------ Exercise materials ------
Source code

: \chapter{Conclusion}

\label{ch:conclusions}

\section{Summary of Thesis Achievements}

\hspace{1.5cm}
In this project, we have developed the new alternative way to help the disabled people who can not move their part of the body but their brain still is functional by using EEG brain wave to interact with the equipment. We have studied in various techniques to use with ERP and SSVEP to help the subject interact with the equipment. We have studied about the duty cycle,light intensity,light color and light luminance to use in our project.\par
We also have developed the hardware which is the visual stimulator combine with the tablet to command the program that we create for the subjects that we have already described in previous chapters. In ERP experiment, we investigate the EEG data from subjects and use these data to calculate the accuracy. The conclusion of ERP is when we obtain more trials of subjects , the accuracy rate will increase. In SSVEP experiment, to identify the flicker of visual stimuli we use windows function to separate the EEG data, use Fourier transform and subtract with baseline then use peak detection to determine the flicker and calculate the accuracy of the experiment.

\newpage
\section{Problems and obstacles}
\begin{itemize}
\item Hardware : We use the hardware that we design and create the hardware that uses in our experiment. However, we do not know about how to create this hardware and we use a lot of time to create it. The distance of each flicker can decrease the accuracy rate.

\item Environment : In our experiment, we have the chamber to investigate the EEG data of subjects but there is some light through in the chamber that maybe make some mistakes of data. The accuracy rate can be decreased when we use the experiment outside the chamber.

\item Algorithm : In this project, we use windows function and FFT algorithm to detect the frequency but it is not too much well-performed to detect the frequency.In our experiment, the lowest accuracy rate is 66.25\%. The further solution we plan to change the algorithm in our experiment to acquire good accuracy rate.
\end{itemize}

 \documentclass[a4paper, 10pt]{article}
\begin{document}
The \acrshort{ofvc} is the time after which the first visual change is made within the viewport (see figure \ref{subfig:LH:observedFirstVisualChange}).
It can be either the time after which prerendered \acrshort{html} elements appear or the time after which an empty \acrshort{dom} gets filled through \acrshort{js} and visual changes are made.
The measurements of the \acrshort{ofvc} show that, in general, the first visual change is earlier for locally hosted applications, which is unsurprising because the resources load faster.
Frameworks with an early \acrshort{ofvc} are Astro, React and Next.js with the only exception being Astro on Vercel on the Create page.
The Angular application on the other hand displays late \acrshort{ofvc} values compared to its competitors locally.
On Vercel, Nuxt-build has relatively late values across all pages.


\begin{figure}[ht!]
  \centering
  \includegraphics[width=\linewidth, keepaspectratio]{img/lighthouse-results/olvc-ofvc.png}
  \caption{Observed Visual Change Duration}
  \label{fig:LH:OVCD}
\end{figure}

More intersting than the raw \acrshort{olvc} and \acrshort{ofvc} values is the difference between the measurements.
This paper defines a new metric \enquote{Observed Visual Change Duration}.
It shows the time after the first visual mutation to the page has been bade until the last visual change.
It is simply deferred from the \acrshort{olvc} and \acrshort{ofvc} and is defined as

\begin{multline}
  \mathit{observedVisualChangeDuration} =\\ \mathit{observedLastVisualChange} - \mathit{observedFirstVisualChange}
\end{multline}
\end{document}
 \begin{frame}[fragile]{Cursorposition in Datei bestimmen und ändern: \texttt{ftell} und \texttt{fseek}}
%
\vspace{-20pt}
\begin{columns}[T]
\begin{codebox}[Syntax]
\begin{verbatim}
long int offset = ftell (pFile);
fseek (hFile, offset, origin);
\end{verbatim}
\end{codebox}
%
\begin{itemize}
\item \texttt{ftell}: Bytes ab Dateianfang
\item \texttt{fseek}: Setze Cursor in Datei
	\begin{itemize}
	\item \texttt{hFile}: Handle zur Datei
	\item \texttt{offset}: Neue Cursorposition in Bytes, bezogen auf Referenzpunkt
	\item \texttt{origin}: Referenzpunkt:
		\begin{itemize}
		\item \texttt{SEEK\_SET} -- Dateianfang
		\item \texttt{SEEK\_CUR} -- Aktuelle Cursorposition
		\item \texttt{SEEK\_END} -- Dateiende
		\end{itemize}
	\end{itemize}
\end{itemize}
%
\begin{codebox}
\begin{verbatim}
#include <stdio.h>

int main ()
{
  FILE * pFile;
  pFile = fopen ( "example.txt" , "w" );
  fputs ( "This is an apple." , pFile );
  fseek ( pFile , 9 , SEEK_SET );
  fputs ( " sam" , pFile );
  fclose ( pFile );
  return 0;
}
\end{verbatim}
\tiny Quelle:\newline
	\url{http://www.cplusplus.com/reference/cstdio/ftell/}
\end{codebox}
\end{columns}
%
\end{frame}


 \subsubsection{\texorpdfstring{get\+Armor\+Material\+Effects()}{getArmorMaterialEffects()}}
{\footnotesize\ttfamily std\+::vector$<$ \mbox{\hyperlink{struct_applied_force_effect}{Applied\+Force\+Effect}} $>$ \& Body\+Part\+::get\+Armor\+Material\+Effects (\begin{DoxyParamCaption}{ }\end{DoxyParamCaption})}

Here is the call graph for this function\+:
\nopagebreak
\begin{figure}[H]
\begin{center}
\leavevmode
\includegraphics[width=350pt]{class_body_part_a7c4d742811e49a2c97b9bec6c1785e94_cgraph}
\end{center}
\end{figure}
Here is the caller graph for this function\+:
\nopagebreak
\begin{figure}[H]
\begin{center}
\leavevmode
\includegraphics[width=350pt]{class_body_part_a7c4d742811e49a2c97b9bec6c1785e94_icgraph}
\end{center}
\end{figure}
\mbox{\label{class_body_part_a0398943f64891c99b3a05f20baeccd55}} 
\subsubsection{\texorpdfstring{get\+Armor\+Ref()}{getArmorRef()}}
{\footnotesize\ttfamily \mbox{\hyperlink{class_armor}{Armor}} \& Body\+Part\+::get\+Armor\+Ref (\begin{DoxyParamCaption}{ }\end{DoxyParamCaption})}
------
# Work to be completed
Return all of the lines above exactly, with none omitted.

# Response
Source code

: \chapter{Conclusion}

\label{ch:conclusions}

\section{Summary of Thesis Achievements}

\hspace{1.5cm}
In this project, we have developed the new alternative way to help the disabled people who can not move their part of the body but their brain still is functional by using EEG brain wave to interact with the equipment. We have studied in various techniques to use with ERP and SSVEP to help the subject interact with the equipment. We have studied about the duty cycle,light intensity,light color and light luminance to use in our project.\par
We also have developed the hardware which is the visual stimulator combine with the tablet to command the program that we create for the subjects that we have already described in previous chapters. In ERP experiment, we investigate the EEG data from subjects and use these data to calculate the accuracy. The conclusion of ERP is when we obtain more trials of subjects , the accuracy rate will increase. In SSVEP experiment, to identify the flicker of visual stimuli we use windows function to separate the EEG data, use Fourier transform and subtract with baseline then use peak detection to determine the flicker and calculate the accuracy of the experiment.

\newpage
\section{Problems and obstacles}
\begin{itemize}
\item Hardware : We use the hardware that we design and create the hardware that uses in our experiment. However, we do not know about how to create this hardware and we use a lot of time to create it. The distance of each flicker can decrease the accuracy rate.

\item Environment : In our experiment, we have the chamber to investigate the EEG data of subjects but there is some light through in the chamber that maybe make some mistakes of data. The accuracy rate can be decreased when we use the experiment outside the chamber.

\item Algorithm : In this project, we use windows function and FFT algorithm to detect the frequency but it is not too much well-performed to detect the frequency.In our experiment, the lowest accuracy rate is 66.25\%. The further solution we plan to change the algorithm in our experiment to acquire good accuracy rate.
\end{itemize}

 \documentclass[a4paper, 10pt]{article}
\begin{document}
The \acrshort{ofvc} is the time after which the first visual change is made within the viewport (see figure \ref{subfig:LH:observedFirstVisualChange}).
It can be either the time after which prerendered \acrshort{html} elements appear or the time after which an empty \acrshort{dom} gets filled through \acrshort{js} and visual changes are made.
The measurements of the \acrshort{ofvc} show that, in general, the first visual change is earlier for locally hosted applications, which is unsurprising because the resources load faster.
Frameworks with an early \acrshort{ofvc} are Astro, React and Next.js with the only exception being Astro on Vercel on the Create page.
The Angular application on the other hand displays late \acrshort{ofvc} values compared to its competitors locally.
On Vercel, Nuxt-build has relatively late values across all pages.


\begin{figure}[ht!]
  \centering
  \includegraphics[width=\linewidth, keepaspectratio]{img/lighthouse-results/olvc-ofvc.png}
  \caption{Observed Visual Change Duration}
  \label{fig:LH:OVCD}
\end{figure}

More intersting than the raw \acrshort{olvc} and \acrshort{ofvc} values is the difference between the measurements.
This paper defines a new metric \enquote{Observed Visual Change Duration}.
It shows the time after the first visual mutation to the page has been bade until the last visual change.
It is simply deferred from the \acrshort{olvc} and \acrshort{ofvc} and is defined as

\begin{multline}
  \mathit{observedVisualChangeDuration} =\\ \mathit{observedLastVisualChange} - \mathit{observedFirstVisualChange}
\end{multline}
\end{document}
 \begin{frame}[fragile]{Cursorposition in Datei bestimmen und ändern: \texttt{ftell} und \texttt{fseek}}
%
\vspace{-20pt}
\begin{columns}[T]
\begin{codebox}[Syntax]
\begin{verbatim}
long int offset = ftell (pFile);
fseek (hFile, offset, origin);
\end{verbatim}
\end{codebox}
%
\begin{itemize}
\item \texttt{ftell}: Bytes ab Dateianfang
\item \texttt{fseek}: Setze Cursor in Datei
	\begin{itemize}
	\item \texttt{hFile}: Handle zur Datei
	\item \texttt{offset}: Neue Cursorposition in Bytes, bezogen auf Referenzpunkt
	\item \texttt{origin}: Referenzpunkt:
		\begin{itemize}
		\item \texttt{SEEK\_SET} -- Dateianfang
		\item \texttt{SEEK\_CUR} -- Aktuelle Cursorposition
		\item \texttt{SEEK\_END} -- Dateiende
		\end{itemize}
	\end{itemize}
\end{itemize}
%
\begin{codebox}
\begin{verbatim}
#include <stdio.h>

int main ()
{
  FILE * pFile;
  pFile = fopen ( "example.txt" , "w" );
  fputs ( "This is an apple." , pFile );
  fseek ( pFile , 9 , SEEK_SET );
  fputs ( " sam" , pFile );
  fclose ( pFile );
  return 0;
}
\end{verbatim}
\tiny Quelle:\newline
	\url{http://www.cplusplus.com/reference/cstdio/ftell/}
\end{codebox}
\end{columns}
%
\end{frame}


 \subsubsection{\texorpdfstring{get\+Armor\+Material\+Effects()}{getArmorMaterialEffects()}}
{\footnotesize\ttfamily std\+::vector$<$ \mbox{\hyperlink{struct_applied_force_effect}{Applied\+Force\+Effect}} $>$ \& Body\+Part\+::get\+Armor\+Material\+Effects (\begin{DoxyParamCaption}{ }\end{DoxyParamCaption})}

Here is the call graph for this function\+:
\nopagebreak
\begin{figure}[H]
\begin{center}
\leavevmode
\includegraphics[width=350pt]{class_body_part_a7c4d742811e49a2c97b9bec6c1785e94_cgraph}
\end{center}
\end{figure}
Here is the caller graph for this function\+:
\nopagebreak
\begin{figure}[H]
\begin{center}
\leavevmode
\includegraphics[width=350pt]{class_body_part_a7c4d742811e49a2c97b9bec6c1785e94_icgraph}
\end{center}
\end{figure}
\mbox{\label{class_body_part_a0398943f64891c99b3a05f20baeccd55}} 
\subsubsection{\texorpdfstring{get\+Armor\+Ref()}{getArmorRef()}}
{\footnotesize\ttfamily \mbox{\hyperlink{class_armor}{Armor}} \& Body\+Part\+::get\+Armor\+Ref (\begin{DoxyParamCaption}{ }\end{DoxyParamCaption})}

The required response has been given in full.